Here's a solution I was thinking of... It's crazy, at least as much as I can be.
In JSE, return the string surrounded by chr(15) (or whatever unused character in the invisible ASCII range), and escape double-quotes in the string with chr(16) or whatever.
Then, at ob_sessrewrite time, once the event delaying process is completed, turn back chr(15) to double-quotes, and turn chr(16) to double-quotes only if they're not inside a string, otherwise turn them to " entities. I'm thinking of this as I'm typing, so it probably doesn't make a lot of sense... But I'd love being able to solve the need for the 'escape double quotes' boolean param. I think I'll do that *at least* for chr(16)...

Also, I think we could use double-quotes by default in JSE, and only use single-quotes when called within $txt protection code in JS files.

Okay, that's it... The proverbial headache is coming up. I can feel it.
Title: Re: JavaScriptEscape headaches
Post by: Nao on March 21st, 2013, 01:27 PM
Note to self: grepWin supports search history. Just needed to double-click the search box... :)
Still doesn't have a preview pane, though. Only offers one line of preview if choosing 'contents' in the bottom of the window. Better than nothing, I suppose...
Title: Re: JavaScriptEscape headaches
Post by: Arantor on March 21st, 2013, 05:17 PM
And this same behaviour is mirrored in the language editor area, so users will be able to edit stuff and quote marks are left *unchanged* there. (I cannot safely htmlspecialchars anything the user puts, given that we have various inline links and whatnot in the language strings.)

The only way around it is to have a separate language file where its contents will be loaded just for JS injections and then we can 'encourage' everything in that to have quot instead of bare double quotes.
Title: Re: JavaScriptEscape headaches
Post by: Nao on March 22nd, 2013, 05:12 PM
I don't understand your story about the behavio(u)r..?
Is there a problem with the chr() I've implemented to get rid of any problems for JSE? (It needs to be turned back manually whenever ob_sessrewrite isn't called, e.g. $txt handling in JS files.)
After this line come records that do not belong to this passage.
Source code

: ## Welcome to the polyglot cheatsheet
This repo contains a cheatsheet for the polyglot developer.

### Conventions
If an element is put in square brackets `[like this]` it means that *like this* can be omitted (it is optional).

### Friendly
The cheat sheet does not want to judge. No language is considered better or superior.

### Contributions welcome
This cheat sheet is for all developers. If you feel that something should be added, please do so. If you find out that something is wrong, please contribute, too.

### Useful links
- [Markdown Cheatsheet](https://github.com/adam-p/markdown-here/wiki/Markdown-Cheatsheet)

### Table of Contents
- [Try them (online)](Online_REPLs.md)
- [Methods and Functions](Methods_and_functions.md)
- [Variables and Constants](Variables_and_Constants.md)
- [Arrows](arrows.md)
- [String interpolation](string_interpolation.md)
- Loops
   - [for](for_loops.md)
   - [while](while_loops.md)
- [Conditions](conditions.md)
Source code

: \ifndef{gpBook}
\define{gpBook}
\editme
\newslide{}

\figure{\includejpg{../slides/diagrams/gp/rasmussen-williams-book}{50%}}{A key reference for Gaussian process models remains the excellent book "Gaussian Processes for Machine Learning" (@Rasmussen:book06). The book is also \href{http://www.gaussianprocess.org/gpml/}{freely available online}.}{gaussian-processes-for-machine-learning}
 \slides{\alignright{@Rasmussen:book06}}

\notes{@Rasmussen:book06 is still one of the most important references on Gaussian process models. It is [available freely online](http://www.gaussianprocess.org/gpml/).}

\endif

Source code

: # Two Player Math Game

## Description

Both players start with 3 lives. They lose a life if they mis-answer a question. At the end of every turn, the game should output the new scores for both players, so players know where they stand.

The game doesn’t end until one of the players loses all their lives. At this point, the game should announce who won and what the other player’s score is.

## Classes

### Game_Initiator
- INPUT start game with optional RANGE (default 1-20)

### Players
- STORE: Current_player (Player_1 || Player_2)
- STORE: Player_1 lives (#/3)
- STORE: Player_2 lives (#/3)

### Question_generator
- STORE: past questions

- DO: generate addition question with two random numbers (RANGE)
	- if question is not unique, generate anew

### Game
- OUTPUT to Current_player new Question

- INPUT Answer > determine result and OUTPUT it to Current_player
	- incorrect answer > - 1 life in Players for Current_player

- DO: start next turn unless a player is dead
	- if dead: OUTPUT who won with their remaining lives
I'm not thrilled with the idea of a separate file for JS strings.
I would, however, be opened with a convention such as putting the js_ prefix to any string that should be in JS code, but even that is not needed with my trick... ^^
Title: Re: JavaScriptEscape headaches
Post by: Arantor on March 22nd, 2013, 05:17 PM
Anything added by the user in the language editor will be bare HTML, including quotes in language strings. So anything you do has to be invisible to the user. And they will always be straight quote marks, not quot entities, unless the user specifically enters them as such. That's one of the curses of the language editor.

It's more a case of extra evidence for your decision to have no quot entities in language files, really.

As far as having js_ prefixes go, that doesn't solve anything whatsoever because users can still do crazy stuff in the language editor (though, I guess, there I could detect the js_ prefix and force things)

That's the thing about having a given file where certain behaviour is required, if it's got one element that is unique to it (js_ prefix, or separate JS file), I can adapt the language editor to be aware of it and enforce that behaviour. Right now that's not an option - what the user enters in the language editor is what shows up in the page, WITHOUT ANY EDITING.

This does make me wonder whether we need to consider removing all links from language items, though.